▸ **What the task requires**:
Strip out the pictures and transcribe the records that follow exactly.

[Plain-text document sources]
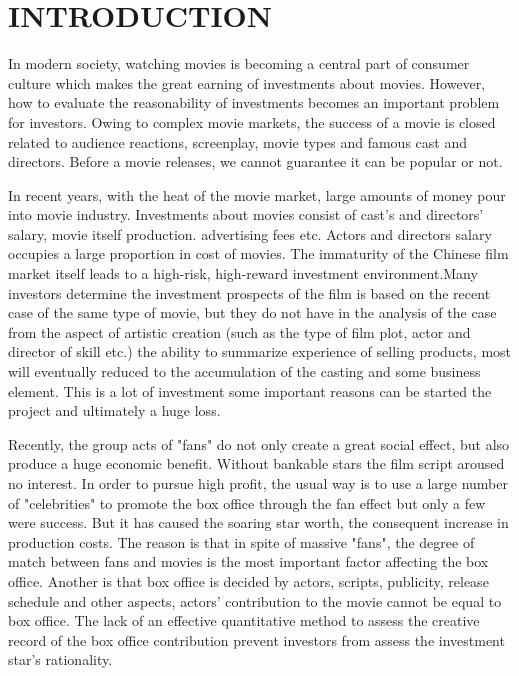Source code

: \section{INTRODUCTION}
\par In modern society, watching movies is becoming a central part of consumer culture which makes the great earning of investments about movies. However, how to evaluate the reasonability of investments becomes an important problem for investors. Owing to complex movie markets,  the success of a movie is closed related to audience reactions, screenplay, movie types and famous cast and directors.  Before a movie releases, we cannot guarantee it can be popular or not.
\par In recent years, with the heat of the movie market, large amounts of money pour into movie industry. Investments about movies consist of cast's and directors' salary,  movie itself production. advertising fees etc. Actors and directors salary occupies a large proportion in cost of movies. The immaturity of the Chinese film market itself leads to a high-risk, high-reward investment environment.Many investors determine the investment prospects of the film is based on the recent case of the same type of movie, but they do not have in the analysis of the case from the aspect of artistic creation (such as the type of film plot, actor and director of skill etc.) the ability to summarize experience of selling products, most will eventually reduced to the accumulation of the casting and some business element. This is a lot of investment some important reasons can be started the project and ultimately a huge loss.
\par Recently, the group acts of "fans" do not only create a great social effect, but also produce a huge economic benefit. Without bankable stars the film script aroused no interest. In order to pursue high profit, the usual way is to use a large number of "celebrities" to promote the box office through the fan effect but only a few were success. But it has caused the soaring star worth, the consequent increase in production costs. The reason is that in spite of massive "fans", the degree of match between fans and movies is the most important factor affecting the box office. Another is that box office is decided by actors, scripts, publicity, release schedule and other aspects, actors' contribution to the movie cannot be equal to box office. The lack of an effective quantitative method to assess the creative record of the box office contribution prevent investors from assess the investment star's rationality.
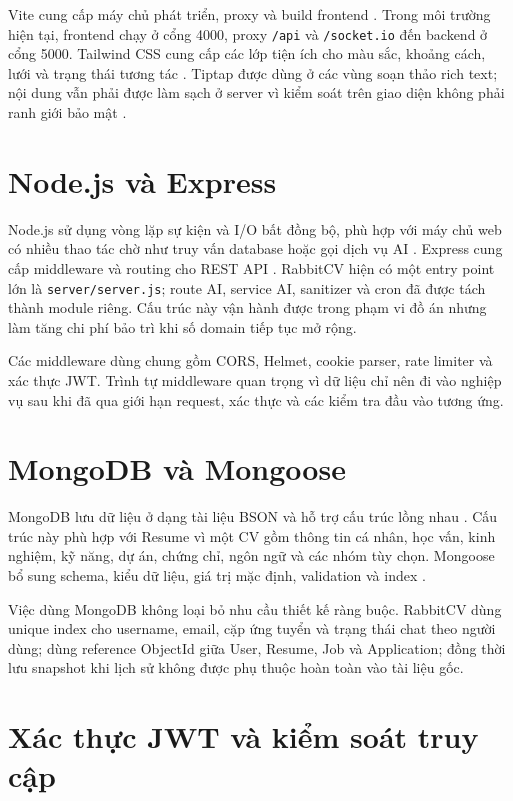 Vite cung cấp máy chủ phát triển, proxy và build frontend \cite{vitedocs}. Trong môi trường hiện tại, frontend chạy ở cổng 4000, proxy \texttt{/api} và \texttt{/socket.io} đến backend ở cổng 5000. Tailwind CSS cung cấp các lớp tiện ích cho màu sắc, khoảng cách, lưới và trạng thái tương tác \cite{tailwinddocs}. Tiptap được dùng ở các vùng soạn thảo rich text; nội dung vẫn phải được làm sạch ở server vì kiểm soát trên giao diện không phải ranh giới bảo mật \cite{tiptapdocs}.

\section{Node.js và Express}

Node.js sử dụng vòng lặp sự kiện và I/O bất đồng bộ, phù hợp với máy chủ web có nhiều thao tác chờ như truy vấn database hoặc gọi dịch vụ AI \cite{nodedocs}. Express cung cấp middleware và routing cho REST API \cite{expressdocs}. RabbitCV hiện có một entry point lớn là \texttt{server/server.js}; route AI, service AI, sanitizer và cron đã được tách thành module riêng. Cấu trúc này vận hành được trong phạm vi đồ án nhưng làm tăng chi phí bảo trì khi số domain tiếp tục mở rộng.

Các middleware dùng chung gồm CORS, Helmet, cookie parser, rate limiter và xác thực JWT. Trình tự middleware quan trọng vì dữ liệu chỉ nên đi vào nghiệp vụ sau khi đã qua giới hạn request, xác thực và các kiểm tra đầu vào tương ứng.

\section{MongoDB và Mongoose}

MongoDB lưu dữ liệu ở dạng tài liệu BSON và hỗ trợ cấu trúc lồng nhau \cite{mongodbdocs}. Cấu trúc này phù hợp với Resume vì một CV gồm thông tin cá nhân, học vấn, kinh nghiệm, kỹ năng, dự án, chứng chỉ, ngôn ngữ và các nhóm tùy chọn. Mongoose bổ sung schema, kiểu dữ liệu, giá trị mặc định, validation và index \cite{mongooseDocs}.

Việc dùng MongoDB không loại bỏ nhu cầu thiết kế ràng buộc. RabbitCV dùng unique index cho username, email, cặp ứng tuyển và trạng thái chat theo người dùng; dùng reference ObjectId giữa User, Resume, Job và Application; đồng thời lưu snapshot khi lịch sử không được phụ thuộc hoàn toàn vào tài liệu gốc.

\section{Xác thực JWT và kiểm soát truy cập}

▸ **Response below**:
Source code

: \section{INTRODUCTION}
\par In modern society, watching movies is becoming a central part of consumer culture which makes the great earning of investments about movies. However, how to evaluate the reasonability of investments becomes an important problem for investors. Owing to complex movie markets,  the success of a movie is closed related to audience reactions, screenplay, movie types and famous cast and directors.  Before a movie releases, we cannot guarantee it can be popular or not.
\par In recent years, with the heat of the movie market, large amounts of money pour into movie industry. Investments about movies consist of cast's and directors' salary,  movie itself production. advertising fees etc. Actors and directors salary occupies a large proportion in cost of movies. The immaturity of the Chinese film market itself leads to a high-risk, high-reward investment environment.Many investors determine the investment prospects of the film is based on the recent case of the same type of movie, but they do not have in the analysis of the case from the aspect of artistic creation (such as the type of film plot, actor and director of skill etc.) the ability to summarize experience of selling products, most will eventually reduced to the accumulation of the casting and some business element. This is a lot of investment some important reasons can be started the project and ultimately a huge loss.
\par Recently, the group acts of "fans" do not only create a great social effect, but also produce a huge economic benefit. Without bankable stars the film script aroused no interest. In order to pursue high profit, the usual way is to use a large number of "celebrities" to promote the box office through the fan effect but only a few were success. But it has caused the soaring star worth, the consequent increase in production costs. The reason is that in spite of massive "fans", the degree of match between fans and movies is the most important factor affecting the box office. Another is that box office is decided by actors, scripts, publicity, release schedule and other aspects, actors' contribution to the movie cannot be equal to box office. The lack of an effective quantitative method to assess the creative record of the box office contribution prevent investors from assess the investment star's rationality.
 Vite cung cấp máy chủ phát triển, proxy và build frontend \cite{vitedocs}. Trong môi trường hiện tại, frontend chạy ở cổng 4000, proxy \texttt{/api} và \texttt{/socket.io} đến backend ở cổng 5000. Tailwind CSS cung cấp các lớp tiện ích cho màu sắc, khoảng cách, lưới và trạng thái tương tác \cite{tailwinddocs}. Tiptap được dùng ở các vùng soạn thảo rich text; nội dung vẫn phải được làm sạch ở server vì kiểm soát trên giao diện không phải ranh giới bảo mật \cite{tiptapdocs}.

\section{Node.js và Express}

Node.js sử dụng vòng lặp sự kiện và I/O bất đồng bộ, phù hợp với máy chủ web có nhiều thao tác chờ như truy vấn database hoặc gọi dịch vụ AI \cite{nodedocs}. Express cung cấp middleware và routing cho REST API \cite{expressdocs}. RabbitCV hiện có một entry point lớn là \texttt{server/server.js}; route AI, service AI, sanitizer và cron đã được tách thành module riêng. Cấu trúc này vận hành được trong phạm vi đồ án nhưng làm tăng chi phí bảo trì khi số domain tiếp tục mở rộng.

Các middleware dùng chung gồm CORS, Helmet, cookie parser, rate limiter và xác thực JWT. Trình tự middleware quan trọng vì dữ liệu chỉ nên đi vào nghiệp vụ sau khi đã qua giới hạn request, xác thực và các kiểm tra đầu vào tương ứng.

\section{MongoDB và Mongoose}

MongoDB lưu dữ liệu ở dạng tài liệu BSON và hỗ trợ cấu trúc lồng nhau \cite{mongodbdocs}. Cấu trúc này phù hợp với Resume vì một CV gồm thông tin cá nhân, học vấn, kinh nghiệm, kỹ năng, dự án, chứng chỉ, ngôn ngữ và các nhóm tùy chọn. Mongoose bổ sung schema, kiểu dữ liệu, giá trị mặc định, validation và index \cite{mongooseDocs}.

Việc dùng MongoDB không loại bỏ nhu cầu thiết kế ràng buộc. RabbitCV dùng unique index cho username, email, cặp ứng tuyển và trạng thái chat theo người dùng; dùng reference ObjectId giữa User, Resume, Job và Application; đồng thời lưu snapshot khi lịch sử không được phụ thuộc hoàn toàn vào tài liệu gốc.

\section{Xác thực JWT và kiểm soát truy cập}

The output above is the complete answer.